= WHAT IS NEEDED =
Please keep the pictures out and write out exactly the lines from the first in the data below through the one containing "### Bootcamp-Node", both included.

= EXTRACTED INFORMATION =
=== Section Start ===
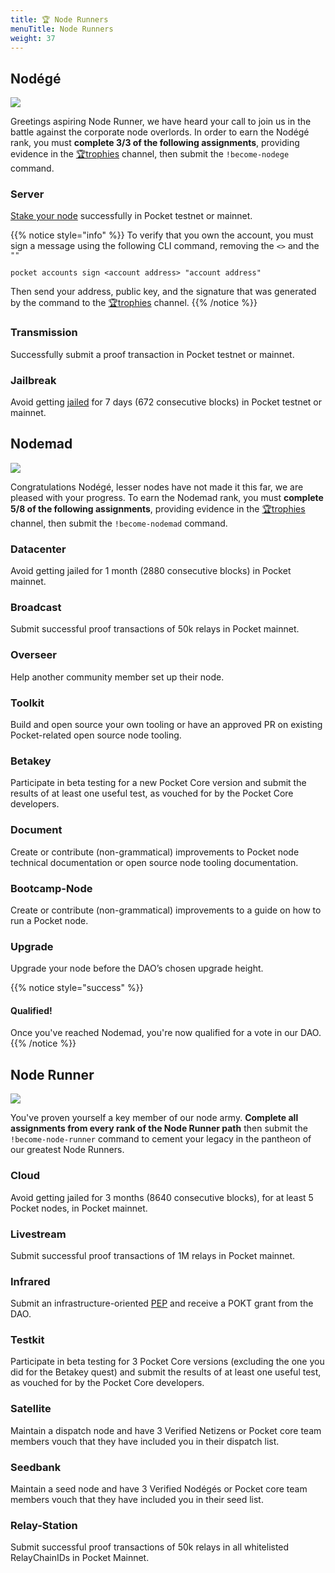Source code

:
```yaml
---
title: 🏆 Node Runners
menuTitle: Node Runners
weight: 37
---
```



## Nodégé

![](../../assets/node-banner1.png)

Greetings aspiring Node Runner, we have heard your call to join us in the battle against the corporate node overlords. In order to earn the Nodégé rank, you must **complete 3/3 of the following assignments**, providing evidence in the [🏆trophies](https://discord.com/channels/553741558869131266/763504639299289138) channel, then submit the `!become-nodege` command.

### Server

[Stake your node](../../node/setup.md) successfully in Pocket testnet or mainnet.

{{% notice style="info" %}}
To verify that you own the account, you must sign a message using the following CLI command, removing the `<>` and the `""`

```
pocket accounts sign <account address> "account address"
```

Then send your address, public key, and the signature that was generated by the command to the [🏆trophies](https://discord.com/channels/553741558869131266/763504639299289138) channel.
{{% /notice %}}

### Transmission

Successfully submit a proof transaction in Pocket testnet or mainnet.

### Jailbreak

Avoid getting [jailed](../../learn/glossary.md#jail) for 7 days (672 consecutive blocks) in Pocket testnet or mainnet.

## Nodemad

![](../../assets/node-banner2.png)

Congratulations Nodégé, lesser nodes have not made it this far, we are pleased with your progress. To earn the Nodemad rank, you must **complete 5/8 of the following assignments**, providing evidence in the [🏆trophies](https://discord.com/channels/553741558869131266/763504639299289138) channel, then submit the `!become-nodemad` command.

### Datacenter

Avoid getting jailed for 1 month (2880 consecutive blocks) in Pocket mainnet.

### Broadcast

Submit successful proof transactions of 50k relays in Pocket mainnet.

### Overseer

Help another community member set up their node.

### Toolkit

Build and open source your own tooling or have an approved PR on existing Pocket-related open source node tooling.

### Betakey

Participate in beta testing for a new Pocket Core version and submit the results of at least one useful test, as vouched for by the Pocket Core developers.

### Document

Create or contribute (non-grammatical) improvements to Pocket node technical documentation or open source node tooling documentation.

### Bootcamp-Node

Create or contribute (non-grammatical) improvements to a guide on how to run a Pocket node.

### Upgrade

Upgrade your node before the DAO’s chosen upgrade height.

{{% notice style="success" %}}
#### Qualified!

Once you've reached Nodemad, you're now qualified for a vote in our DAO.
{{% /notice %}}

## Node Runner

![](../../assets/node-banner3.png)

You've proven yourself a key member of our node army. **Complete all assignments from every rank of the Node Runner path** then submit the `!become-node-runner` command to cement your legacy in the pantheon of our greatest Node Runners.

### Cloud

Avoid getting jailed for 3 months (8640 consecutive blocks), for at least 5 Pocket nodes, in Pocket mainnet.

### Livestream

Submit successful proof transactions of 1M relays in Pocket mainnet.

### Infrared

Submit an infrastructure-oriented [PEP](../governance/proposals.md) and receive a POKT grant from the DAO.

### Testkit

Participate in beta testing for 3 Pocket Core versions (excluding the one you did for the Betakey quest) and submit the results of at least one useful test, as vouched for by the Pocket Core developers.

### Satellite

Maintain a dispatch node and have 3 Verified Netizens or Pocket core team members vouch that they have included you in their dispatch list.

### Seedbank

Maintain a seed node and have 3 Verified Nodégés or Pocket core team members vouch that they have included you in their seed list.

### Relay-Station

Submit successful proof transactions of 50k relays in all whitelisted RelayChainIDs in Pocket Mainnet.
=== Section End ===
= RESPONSE TO THIS TASK =
Source code

:
```yaml
---
title: 🏆 Node Runners
menuTitle: Node Runners
weight: 37
---
```



## Nodégé

![](../../assets/node-banner1.png)

Greetings aspiring Node Runner, we have heard your call to join us in the battle against the corporate node overlords. In order to earn the Nodégé rank, you must **complete 3/3 of the following assignments**, providing evidence in the [🏆trophies](https://discord.com/channels/553741558869131266/763504639299289138) channel, then submit the `!become-nodege` command.

### Server

[Stake your node](../../node/setup.md) successfully in Pocket testnet or mainnet.

{{% notice style="info" %}}
To verify that you own the account, you must sign a message using the following CLI command, removing the `<>` and the `""`

```
pocket accounts sign <account address> "account address"
```

Then send your address, public key, and the signature that was generated by the command to the [🏆trophies](https://discord.com/channels/553741558869131266/763504639299289138) channel.
{{% /notice %}}

### Transmission

Successfully submit a proof transaction in Pocket testnet or mainnet.

### Jailbreak

Avoid getting [jailed](../../learn/glossary.md#jail) for 7 days (672 consecutive blocks) in Pocket testnet or mainnet.

## Nodemad

![](../../assets/node-banner2.png)

Congratulations Nodégé, lesser nodes have not made it this far, we are pleased with your progress. To earn the Nodemad rank, you must **complete 5/8 of the following assignments**, providing evidence in the [🏆trophies](https://discord.com/channels/553741558869131266/763504639299289138) channel, then submit the `!become-nodemad` command.

### Datacenter

Avoid getting jailed for 1 month (2880 consecutive blocks) in Pocket mainnet.

### Broadcast

Submit successful proof transactions of 50k relays in Pocket mainnet.

### Overseer

Help another community member set up their node.

### Toolkit

Build and open source your own tooling or have an approved PR on existing Pocket-related open source node tooling.

### Betakey

Participate in beta testing for a new Pocket Core version and submit the results of at least one useful test, as vouched for by the Pocket Core developers.

### Document

Create or contribute (non-grammatical) improvements to Pocket node technical documentation or open source node tooling documentation.

### Bootcamp-Node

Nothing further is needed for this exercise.